Yürüyüşün feministler dışında imzası olmaması da benzer kaygılardan. Bu yürüyüş kimsenin değil çünkü tüm feminist kadınların. Bağımsız feminist örgütlerin bile kendi imzalarıyla gelmediği bir yürüyüşe kendi imzalarıyla gelmeye çalışan gruplarla derdimiz bu yüzden. Ya da biz zaten yolumuzu açan pek çok kadın sayabilecekken hiçbirini öne çıkarıp bir diğerimizden ayırmamak için adını, fotoğrafını taşımazken getirilen fotoğraflarla derdimiz bu yüzden.

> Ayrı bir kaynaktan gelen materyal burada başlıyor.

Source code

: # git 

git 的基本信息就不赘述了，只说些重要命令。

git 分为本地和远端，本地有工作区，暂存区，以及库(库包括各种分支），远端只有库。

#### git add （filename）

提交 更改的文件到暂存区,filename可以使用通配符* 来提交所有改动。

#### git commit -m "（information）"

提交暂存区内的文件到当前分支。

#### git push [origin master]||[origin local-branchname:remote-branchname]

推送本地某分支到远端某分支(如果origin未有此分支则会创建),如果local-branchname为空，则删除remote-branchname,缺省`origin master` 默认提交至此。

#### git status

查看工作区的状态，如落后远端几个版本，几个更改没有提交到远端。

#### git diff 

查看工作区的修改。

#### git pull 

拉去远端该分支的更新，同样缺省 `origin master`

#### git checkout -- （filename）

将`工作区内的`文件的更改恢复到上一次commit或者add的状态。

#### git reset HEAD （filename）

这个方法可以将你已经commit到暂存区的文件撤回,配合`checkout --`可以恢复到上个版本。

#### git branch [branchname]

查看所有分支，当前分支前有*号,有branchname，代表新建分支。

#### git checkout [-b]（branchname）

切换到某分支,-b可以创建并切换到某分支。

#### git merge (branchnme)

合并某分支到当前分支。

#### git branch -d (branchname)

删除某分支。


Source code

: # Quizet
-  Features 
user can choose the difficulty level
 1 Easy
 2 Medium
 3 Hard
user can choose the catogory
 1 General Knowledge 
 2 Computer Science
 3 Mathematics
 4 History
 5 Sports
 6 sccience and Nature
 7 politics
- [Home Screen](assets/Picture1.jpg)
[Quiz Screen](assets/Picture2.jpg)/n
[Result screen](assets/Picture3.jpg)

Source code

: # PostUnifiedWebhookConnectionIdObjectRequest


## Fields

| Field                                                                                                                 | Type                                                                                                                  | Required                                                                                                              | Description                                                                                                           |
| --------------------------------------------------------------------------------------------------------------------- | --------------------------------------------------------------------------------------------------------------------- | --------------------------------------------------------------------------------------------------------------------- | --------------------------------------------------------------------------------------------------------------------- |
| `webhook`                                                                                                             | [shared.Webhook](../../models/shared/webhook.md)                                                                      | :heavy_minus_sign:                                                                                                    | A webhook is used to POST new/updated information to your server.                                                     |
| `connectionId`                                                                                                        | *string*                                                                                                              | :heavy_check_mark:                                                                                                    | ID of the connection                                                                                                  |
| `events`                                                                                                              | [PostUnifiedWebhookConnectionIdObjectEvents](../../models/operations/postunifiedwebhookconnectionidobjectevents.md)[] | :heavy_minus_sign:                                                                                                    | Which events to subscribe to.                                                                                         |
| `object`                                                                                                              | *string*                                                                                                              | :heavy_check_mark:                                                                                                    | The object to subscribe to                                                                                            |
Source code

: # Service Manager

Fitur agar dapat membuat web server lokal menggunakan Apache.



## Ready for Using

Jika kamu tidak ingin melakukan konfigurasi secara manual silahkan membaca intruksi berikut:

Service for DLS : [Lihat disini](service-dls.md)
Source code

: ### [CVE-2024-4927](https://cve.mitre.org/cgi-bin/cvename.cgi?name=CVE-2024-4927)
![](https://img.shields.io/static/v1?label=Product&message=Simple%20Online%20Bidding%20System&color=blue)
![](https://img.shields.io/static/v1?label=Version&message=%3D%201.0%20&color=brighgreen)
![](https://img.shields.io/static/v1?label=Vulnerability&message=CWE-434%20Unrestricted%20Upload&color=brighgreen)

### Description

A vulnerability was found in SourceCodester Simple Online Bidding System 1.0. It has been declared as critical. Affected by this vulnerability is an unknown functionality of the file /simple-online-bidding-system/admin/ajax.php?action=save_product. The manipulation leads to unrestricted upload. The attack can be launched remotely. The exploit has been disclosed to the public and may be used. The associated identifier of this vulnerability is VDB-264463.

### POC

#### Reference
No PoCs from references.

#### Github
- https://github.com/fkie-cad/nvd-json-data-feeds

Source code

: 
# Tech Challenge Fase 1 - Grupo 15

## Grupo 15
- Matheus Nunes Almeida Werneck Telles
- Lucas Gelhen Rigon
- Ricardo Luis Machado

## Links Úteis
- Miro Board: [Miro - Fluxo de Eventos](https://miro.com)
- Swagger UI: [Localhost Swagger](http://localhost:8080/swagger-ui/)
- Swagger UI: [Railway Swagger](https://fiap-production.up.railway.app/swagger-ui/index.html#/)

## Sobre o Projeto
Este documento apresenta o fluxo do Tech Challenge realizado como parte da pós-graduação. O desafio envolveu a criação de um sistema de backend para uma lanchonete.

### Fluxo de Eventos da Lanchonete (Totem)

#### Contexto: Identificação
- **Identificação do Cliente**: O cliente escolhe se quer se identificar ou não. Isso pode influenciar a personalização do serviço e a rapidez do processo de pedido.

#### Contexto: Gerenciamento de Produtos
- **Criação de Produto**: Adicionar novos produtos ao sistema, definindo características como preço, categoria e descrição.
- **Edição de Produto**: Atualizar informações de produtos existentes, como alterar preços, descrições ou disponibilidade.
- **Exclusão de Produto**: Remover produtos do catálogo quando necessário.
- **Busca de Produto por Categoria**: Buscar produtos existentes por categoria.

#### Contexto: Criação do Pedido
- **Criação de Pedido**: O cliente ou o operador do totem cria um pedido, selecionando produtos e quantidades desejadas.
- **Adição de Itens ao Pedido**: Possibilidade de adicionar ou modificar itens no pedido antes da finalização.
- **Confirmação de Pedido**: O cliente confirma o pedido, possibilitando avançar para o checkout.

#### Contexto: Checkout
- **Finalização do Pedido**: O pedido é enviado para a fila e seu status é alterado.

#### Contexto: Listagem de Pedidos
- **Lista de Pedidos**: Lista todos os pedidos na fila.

Biz bu yürüyüşün 18 yıllık tarihinin yarısından fazlasının tanığı, organizasyonunun bir ucundan tutmuş olan, deneyimini başından beri olan kadınlardan almış kadınlar olarak aktarıyoruz. Elbet başka öznelerin başka deneyim ve tahlili olacaktır. Son olarak, çok uzunca bir zamandır da gece yürüyüşü sonrası dağılmadan birlikte olmayı önemsiyor ve bir parti düzenliyoruz. Kadınların kendi aralarında kamusal alanda eğlenmeleri de bu yürüyüşlerin devamı niteliğinde. Geceleri ve sokakları terk etmeme sözüyle yürüyüşü dolduran feministlerin 8 Mart'ta bir mekanda eğlenerek geceyi sonlandırması da aynı politik iddianın bir devamı çünkü.
[1] 18 yıldır İstanbul'da temel iki 8 Mart yürüyüşü var: kadın hareketinin çeşitli bileşenlerinin oluşturduğu 8 Mart Mitingi (uzunca yıllar Kadıköy'de düzenlendi) ve feministlerin örgütlediği Feminist Gece Yürüyüşü.